To that end, Terra often finds himself in the studio during the overnight hours while his wife, Victoria, and daughter, Xan, sleep. Xan, 17, is homeschooled and is considering attending culinary school next year.
Throughout Terra’s career, his art has ranged from 7-by-20-foot paintings to stained glass to precious metalsmithing to pottery and ceramics.
“I have two styles of work that I constantly pursue and both of them have some specific emotional engagement,” he said. “What I do generally is more involved so that you revisit a piece. When you make things into art, the way you see it changes.”
He likened the changes in perception to how a book changes in meaning over time for a person. Perhaps someone read “The Tempest” as a high school student and only received the basic gist of the plot but then read it again at 25, 35, 45 and 55 and saw deeper meanings as perceptions of the world changed.
It’s the same with artwork. Terra wants people to think about the art and how it relates to their life and their perceptions.
“It’s very tricky,” he said. “I’ve been doing sort of two parallel things. Part of it is whimsical, all about evoking that childhood laughter. I also do a lot of stuff with words that can provoke a deeper sense of emotional commitment through a subterfuge of words.”
Terra pointed to one clay drinking class emblazoned with an “N” and the word “womb” written in a Scrabble-tile format on one side. It might look like a glass with an “N” monogram, but closer inspection urges the viewer to think through the word and letter combination, sound it out and then utter “woman.”

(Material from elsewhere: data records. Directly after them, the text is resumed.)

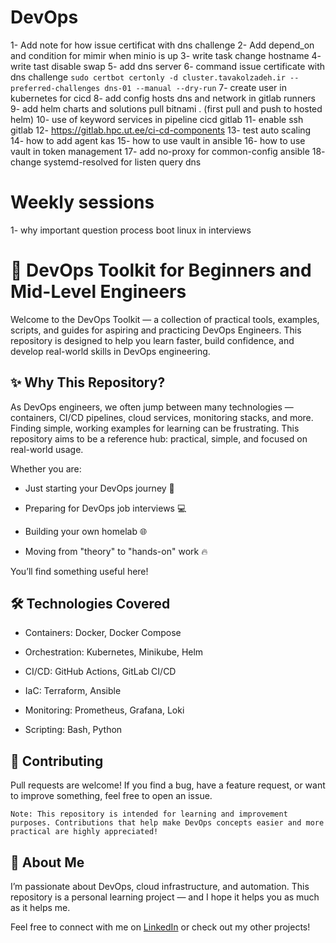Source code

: # DevOps
1- Add note for how issue certificat with dns challenge
2- Add depend_on and condition for mimir when minio is up
3- write task change hostname
4- write tast disable swap
5- add dns server 
6- command issue certificate with dns challenge `sudo certbot certonly -d cluster.tavakolzadeh.ir --preferred-challenges dns-01 --manual --dry-run`
7- create user in kubernetes for cicd 
8- add config hosts dns and network in gitlab runners
9- add helm charts and solutions pull bitnami . (first pull and push to hosted helm)
10- use of keyword services in pipeline cicd gitlab
11- enable ssh gitlab
12- https://gitlab.hpc.ut.ee/ci-cd-components
13- test auto scaling
14- how to add agent kas
15- how to use vault in ansible 
16- how to use vault in token management
17- add no-proxy for common-config ansible 
18- change systemd-resolved for listen query dns



# Weekly sessions
1- why important question process boot linux in interviews

# 🚀 DevOps Toolkit for Beginners and Mid-Level Engineers

Welcome to the DevOps Toolkit — a collection of practical tools, examples, scripts, and guides for aspiring and practicing DevOps Engineers.
This repository is designed to help you learn faster, build confidence, and develop real-world skills in DevOps engineering.

## ✨ Why This Repository?

As DevOps engineers, we often jump between many technologies — containers, CI/CD pipelines, cloud services, monitoring stacks, and more.
Finding simple, working examples for learning can be frustrating.
This repository aims to be a reference hub: practical, simple, and focused on real-world usage.

Whether you are:

* Just starting your DevOps journey 🚀

* Preparing for DevOps job interviews 💻

* Building your own homelab 🌐

* Moving from "theory" to "hands-on" work 🔥

You’ll find something useful here!

## 🛠️ Technologies Covered

* Containers: Docker, Docker Compose

* Orchestration: Kubernetes, Minikube, Helm

* CI/CD: GitHub Actions, GitLab CI/CD

* IaC: Terraform, Ansible

* Monitoring: Prometheus, Grafana, Loki

* Scripting: Bash, Python


## 🤝 Contributing

Pull requests are welcome!
If you find a bug, have a feature request, or want to improve something, feel free to open an issue.

    Note: This repository is intended for learning and improvement purposes. Contributions that help make DevOps concepts easier and more practical are highly appreciated!

## 🙌 About Me

I’m passionate about DevOps, cloud infrastructure, and automation.
This repository is a personal learning project — and I hope it helps you as much as it helps me.

Feel free to connect with me on [LinkedIn](https://linkedin.com/in/mojtaba-tavakolzadeh-495585205) or check out my other projects!
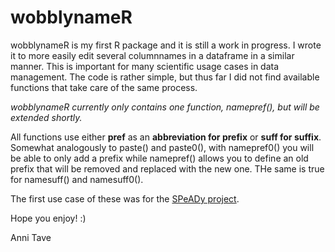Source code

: # wobblynameR

wobblynameR is my first R package and it is still a work in progress. 
I wrote it to more easily edit several columnnames in a dataframe in a similar manner. 
This is important for many scientific usage cases in data management. The code is rather simple, but thus far I did not find available functions
that take care of the same process.

*wobblynameR currently only contains one function, namepref(), but will be extended shortly.*

All functions use either  **pref** as an **abbreviation for prefix** or **suff for suffix**. Somewhat analogously to paste() and paste0(), with
namepref0() you will be able to only add a prefix while namepref() allows you to define an old prefix that will be removed and replaced with 
the new one. THe same is true for namesuff() and namesuff0().

The first use case of these was for the [SPeADy project](http://www.speady.de/studies/?lang=en).

Hope you enjoy! :)

Anni Tave
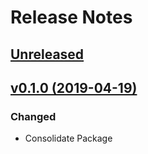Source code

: # Release Notes

## [Unreleased](https://github.com/ixocreate/media-package/compare/0.1.0...develop)

## [v0.1.0 (2019-04-19)](https://github.com/ixocreate/media-package/compare/master...0.1.0)

### Changed
- Consolidate Package
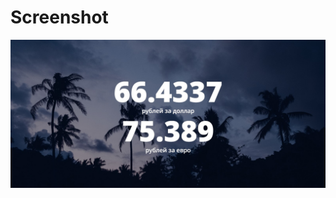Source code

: # Screenshot
![Site Image](https://raw.githubusercontent.com/XEGARE/currencyWebSite/master/sitePicture.jpg)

“Everything has little layers stuck in there,” he said. “You might use a glass for a year and then realize what it means.”
Much of his work now focuses on wordplay, a natural choice for a person who likes to write. He tests his creative writing skills out on clay postcards with messages that make the reader pause and think.

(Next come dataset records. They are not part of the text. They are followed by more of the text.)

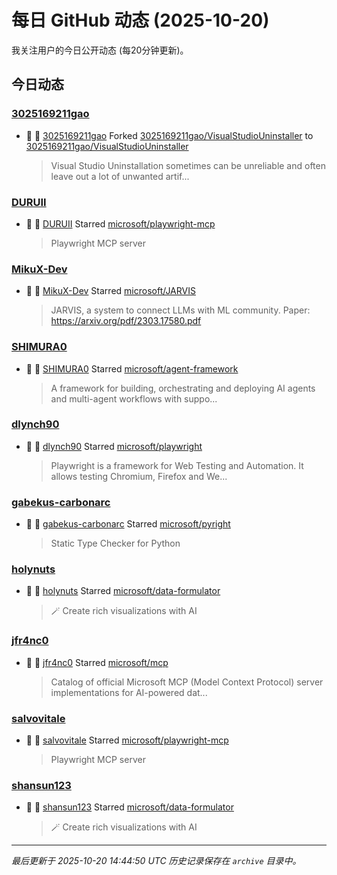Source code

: # 每日 GitHub 动态 (2025-10-20)

我关注用户的今日公开动态 (每20分钟更新)。

## 今日动态

### [3025169211gao](https://github.com/3025169211gao)
- 🍴 👤 [3025169211gao](https://github.com/3025169211gao) Forked [3025169211gao/VisualStudioUninstaller](https://github.com/3025169211gao/VisualStudioUninstaller) to [3025169211gao/VisualStudioUninstaller](https://github.com/3025169211gao/VisualStudioUninstaller)
  > Visual Studio Uninstallation sometimes can be unreliable and often leave out a lot of unwanted artif...

### [DURUII](https://github.com/DURUII)
- 🌟 👤 [DURUII](https://github.com/DURUII) Starred [microsoft/playwright-mcp](https://github.com/microsoft/playwright-mcp)
  > Playwright MCP server

### [MikuX-Dev](https://github.com/MikuX-Dev)
- 🌟 👤 [MikuX-Dev](https://github.com/MikuX-Dev) Starred [microsoft/JARVIS](https://github.com/microsoft/JARVIS)
  > JARVIS, a system to connect LLMs with ML community. Paper: https://arxiv.org/pdf/2303.17580.pdf

### [SHIMURA0](https://github.com/SHIMURA0)
- 🌟 👤 [SHIMURA0](https://github.com/SHIMURA0) Starred [microsoft/agent-framework](https://github.com/microsoft/agent-framework)
  > A framework for building, orchestrating and deploying AI agents and multi-agent workflows with suppo...

### [dlynch90](https://github.com/dlynch90)
- 🌟 👤 [dlynch90](https://github.com/dlynch90) Starred [microsoft/playwright](https://github.com/microsoft/playwright)
  > Playwright is a framework for Web Testing and Automation. It allows testing Chromium, Firefox and We...

### [gabekus-carbonarc](https://github.com/gabekus-carbonarc)
- 🌟 👤 [gabekus-carbonarc](https://github.com/gabekus-carbonarc) Starred [microsoft/pyright](https://github.com/microsoft/pyright)
  > Static Type Checker for Python

### [holynuts](https://github.com/holynuts)
- 🌟 👤 [holynuts](https://github.com/holynuts) Starred [microsoft/data-formulator](https://github.com/microsoft/data-formulator)
  > 🪄 Create rich visualizations with AI 

### [jfr4nc0](https://github.com/jfr4nc0)
- 🌟 👤 [jfr4nc0](https://github.com/jfr4nc0) Starred [microsoft/mcp](https://github.com/microsoft/mcp)
  > Catalog of official Microsoft MCP (Model Context Protocol) server implementations for AI-powered dat...

### [salvovitale](https://github.com/salvovitale)
- 🌟 👤 [salvovitale](https://github.com/salvovitale) Starred [microsoft/playwright-mcp](https://github.com/microsoft/playwright-mcp)
  > Playwright MCP server

### [shansun123](https://github.com/shansun123)
- 🌟 👤 [shansun123](https://github.com/shansun123) Starred [microsoft/data-formulator](https://github.com/microsoft/data-formulator)
  > 🪄 Create rich visualizations with AI 


---
*最后更新于 2025-10-20 14:44:50 UTC*
*历史记录保存在 `archive` 目录中。*
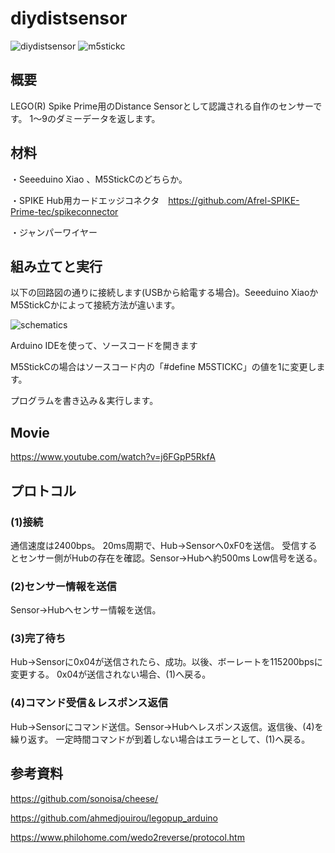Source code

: # diydistsensor

![diydistsensor](https://user-images.githubusercontent.com/5597377/125673593-851458ac-01b9-4ab9-953b-776fc8dae487.jpg)
![m5stickc](https://user-images.githubusercontent.com/5597377/125725713-0e166bc3-a5ad-4e03-8664-7caa427dabba.jpg)

## 概要
LEGO(R) Spike Prime用のDistance Sensorとして認識される自作のセンサーです。
1～9のダミーデータを返します。

## 材料
・Seeeduino Xiao 、M5StickCのどちらか。

・SPIKE Hub用カードエッジコネクタ　https://github.com/Afrel-SPIKE-Prime-tec/spikeconnector

・ジャンパーワイヤー

## 組み立てと実行

以下の回路図の通りに接続します(USBから給電する場合)。Seeeduino XiaoかM5StickCかによって接続方法が違います。

![schematics](https://user-images.githubusercontent.com/5597377/125725409-42129410-d908-46f4-9ece-034bc2fc9438.png)

Arduino IDEを使って、ソースコードを開きます

M5StickCの場合はソースコード内の「#define M5STICKC」の値を1に変更します。

プログラムを書き込み＆実行します。

## Movie

https://www.youtube.com/watch?v=j6FGpP5RkfA

## プロトコル
### (1)接続
通信速度は2400bps。
20ms周期で、Hub→Sensorへ0xF0を送信。
受信するとセンサー側がHubの存在を確認。Sensor→Hubへ約500ms Low信号を送る。

### (2)センサー情報を送信
Sensor→Hubへセンサー情報を送信。

### (3)完了待ち
Hub→Sensorに0x04が送信されたら、成功。以後、ボーレートを115200bpsに変更する。
0x04が送信されない場合、(1)へ戻る。

### (4)コマンド受信＆レスポンス返信
Hub→Sensorにコマンド送信。Sensor→Hubへレスポンス返信。返信後、(4)を繰り返す。
一定時間コマンドが到着しない場合はエラーとして、(1)へ戻る。

## 参考資料
https://github.com/sonoisa/cheese/

https://github.com/ahmedjouirou/legopup_arduino

https://www.philohome.com/wedo2reverse/protocol.htm
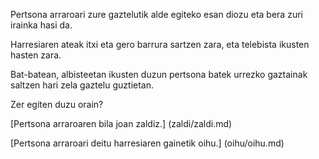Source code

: Pertsona arraroari zure gaztelutik alde egiteko esan diozu eta bera zuri irainka hasi da.

Harresiaren ateak itxi eta gero barrura sartzen zara, eta telebista ikusten hasten zara. 

Bat-batean, albisteetan ikusten duzun pertsona batek urrezko gaztainak saltzen hari zela gaztelu guztietan.

Zer egiten duzu orain?

[Pertsona arraroaren bila joan zaldiz.] (zaldi/zaldi.md)

[Pertsona arraroari deitu harresiaren gainetik oihu.] (oihu/oihu.md)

“Art is the thing that engages in a willing dialogue with the observer,” he said. “I’m trying to produce art, and I’m trying to do it deliberately, which is insane, but what the heck.”
Empty Bowls
Terra had heard about the Empty Bowls Project during his career as a ceramic artist. The premise of the national project involves assuring that the money raised locally stays in the community.

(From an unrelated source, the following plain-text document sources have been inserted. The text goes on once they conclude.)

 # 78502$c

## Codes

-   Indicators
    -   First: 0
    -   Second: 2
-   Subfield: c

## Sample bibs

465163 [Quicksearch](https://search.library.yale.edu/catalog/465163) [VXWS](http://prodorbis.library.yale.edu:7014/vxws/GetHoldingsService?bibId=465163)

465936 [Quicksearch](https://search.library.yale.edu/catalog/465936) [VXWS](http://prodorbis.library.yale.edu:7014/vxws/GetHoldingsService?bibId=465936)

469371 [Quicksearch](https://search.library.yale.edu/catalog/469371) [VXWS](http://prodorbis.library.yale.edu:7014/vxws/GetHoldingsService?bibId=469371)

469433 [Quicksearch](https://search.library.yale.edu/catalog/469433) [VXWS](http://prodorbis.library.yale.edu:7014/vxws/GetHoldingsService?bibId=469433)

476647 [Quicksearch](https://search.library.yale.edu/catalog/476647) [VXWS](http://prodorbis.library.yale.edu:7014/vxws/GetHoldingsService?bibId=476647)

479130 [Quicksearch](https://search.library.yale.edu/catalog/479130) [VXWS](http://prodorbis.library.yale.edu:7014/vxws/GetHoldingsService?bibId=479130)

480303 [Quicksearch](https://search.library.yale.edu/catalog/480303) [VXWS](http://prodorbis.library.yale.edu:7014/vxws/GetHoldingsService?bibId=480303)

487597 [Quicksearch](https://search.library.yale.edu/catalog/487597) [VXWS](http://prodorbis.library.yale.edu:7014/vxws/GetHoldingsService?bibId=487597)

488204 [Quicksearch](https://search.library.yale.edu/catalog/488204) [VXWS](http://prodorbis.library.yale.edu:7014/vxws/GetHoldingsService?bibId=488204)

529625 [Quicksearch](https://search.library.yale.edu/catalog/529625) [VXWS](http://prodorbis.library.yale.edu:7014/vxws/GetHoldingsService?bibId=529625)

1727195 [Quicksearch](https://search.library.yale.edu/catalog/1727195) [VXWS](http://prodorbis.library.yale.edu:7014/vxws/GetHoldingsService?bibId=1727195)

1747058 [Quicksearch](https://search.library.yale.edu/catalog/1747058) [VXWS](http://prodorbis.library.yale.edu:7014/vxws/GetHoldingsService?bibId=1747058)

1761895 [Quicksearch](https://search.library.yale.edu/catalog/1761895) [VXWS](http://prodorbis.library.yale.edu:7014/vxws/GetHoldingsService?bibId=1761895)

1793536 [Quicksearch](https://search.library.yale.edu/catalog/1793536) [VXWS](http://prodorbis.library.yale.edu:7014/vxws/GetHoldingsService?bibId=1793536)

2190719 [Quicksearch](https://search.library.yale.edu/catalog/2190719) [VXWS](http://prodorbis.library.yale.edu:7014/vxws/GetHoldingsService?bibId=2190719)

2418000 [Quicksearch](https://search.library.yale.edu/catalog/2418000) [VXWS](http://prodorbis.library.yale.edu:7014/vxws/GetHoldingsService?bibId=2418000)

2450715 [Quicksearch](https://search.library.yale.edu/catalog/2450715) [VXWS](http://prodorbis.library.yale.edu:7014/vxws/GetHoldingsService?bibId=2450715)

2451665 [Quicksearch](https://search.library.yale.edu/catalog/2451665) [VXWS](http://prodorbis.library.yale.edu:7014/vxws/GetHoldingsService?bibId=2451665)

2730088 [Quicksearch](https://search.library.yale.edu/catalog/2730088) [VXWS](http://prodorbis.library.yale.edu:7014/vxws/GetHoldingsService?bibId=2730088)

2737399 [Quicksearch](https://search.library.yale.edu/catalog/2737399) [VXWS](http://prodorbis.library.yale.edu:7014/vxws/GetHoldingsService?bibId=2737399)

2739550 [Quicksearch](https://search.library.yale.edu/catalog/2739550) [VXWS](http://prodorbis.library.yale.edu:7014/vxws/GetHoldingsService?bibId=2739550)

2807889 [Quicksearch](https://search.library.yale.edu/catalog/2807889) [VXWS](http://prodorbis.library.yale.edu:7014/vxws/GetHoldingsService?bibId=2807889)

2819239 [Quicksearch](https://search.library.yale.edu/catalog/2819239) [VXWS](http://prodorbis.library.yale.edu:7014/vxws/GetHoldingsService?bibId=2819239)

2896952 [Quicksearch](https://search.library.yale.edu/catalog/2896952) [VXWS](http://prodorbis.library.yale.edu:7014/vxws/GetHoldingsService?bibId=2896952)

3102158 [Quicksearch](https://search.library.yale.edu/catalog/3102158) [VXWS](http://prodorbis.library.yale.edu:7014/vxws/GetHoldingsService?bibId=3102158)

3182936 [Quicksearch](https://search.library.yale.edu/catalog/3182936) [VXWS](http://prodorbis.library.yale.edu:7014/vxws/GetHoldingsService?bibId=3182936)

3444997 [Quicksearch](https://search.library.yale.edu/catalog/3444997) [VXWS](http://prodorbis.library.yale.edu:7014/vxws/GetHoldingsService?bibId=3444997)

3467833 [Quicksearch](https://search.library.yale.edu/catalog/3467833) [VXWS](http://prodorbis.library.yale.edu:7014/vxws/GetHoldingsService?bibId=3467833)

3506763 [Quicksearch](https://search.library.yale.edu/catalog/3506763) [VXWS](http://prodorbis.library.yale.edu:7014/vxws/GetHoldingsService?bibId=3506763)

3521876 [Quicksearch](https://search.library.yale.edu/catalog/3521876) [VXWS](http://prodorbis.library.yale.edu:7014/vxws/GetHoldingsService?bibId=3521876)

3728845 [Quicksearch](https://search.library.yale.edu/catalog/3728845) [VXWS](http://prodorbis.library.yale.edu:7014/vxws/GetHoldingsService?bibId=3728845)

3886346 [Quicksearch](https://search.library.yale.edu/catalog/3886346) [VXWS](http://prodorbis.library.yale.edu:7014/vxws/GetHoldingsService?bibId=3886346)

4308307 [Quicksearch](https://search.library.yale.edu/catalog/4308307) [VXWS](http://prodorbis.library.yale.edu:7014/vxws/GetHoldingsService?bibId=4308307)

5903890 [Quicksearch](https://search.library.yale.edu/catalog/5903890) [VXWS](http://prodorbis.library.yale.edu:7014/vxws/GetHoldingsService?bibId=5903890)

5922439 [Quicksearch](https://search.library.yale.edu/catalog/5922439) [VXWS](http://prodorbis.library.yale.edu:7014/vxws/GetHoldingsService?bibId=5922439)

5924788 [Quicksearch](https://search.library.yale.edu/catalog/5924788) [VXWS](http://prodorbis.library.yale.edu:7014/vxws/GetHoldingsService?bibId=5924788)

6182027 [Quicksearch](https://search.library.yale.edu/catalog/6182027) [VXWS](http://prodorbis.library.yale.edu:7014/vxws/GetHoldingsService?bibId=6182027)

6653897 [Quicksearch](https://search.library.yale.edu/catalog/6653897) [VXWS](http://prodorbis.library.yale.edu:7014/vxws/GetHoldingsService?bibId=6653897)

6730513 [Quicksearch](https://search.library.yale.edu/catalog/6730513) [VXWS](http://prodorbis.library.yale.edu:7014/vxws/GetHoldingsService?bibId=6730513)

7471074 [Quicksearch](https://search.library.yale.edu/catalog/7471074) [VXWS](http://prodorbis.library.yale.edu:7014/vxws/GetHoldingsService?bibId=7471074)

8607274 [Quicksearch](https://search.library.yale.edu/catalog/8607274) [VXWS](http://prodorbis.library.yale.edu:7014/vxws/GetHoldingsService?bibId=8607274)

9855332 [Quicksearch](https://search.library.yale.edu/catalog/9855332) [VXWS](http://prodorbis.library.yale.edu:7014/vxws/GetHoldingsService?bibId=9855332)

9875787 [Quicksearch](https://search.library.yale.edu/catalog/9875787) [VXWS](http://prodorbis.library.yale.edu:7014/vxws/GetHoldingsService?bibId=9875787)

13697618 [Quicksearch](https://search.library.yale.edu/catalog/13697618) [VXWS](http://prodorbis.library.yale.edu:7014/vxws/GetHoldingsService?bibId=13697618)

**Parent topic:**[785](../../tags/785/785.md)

“The basis is simply that hunger is one of the most pervasive and curable ills of our society,” he said. “Is there enough in our culture? Is there any reason for anyone to go hungry? No, there isn’t.”
Terra spent 18 months researching and planning the first Empty Bowls project in 2011. He wanted to raise $5,000 for the Community Kitchen, but the turnout and generosity of the community stunned him. Terra presented the Community Kitchen a $14,000 check.
Last year’s Empty Bowls project sold more than 900 bowls, and 300 people booked appointments in his studio to glaze bowls. The volunteer glazers did not get to keep their bowls. Their work was piled with the rest of the bowls available at the luncheon.
“People were paying $20 for a $15 ticket or $50 for a $15 ticket,” he said. “It was a huge grassroots success, and that is exactly what I dreamed of. We’re not a big community. When a community generates this much commitment, it makes me very happy that this is where we moved.”
Terra, ever the overachiever and optimist, plans to glaze 1,200 bowls this year and donate $20,000 to the Community Kitchen. When he had down time during the year, he glazed about 250 bowls, but the bulk of the work happened in January and February with volunteers from the community.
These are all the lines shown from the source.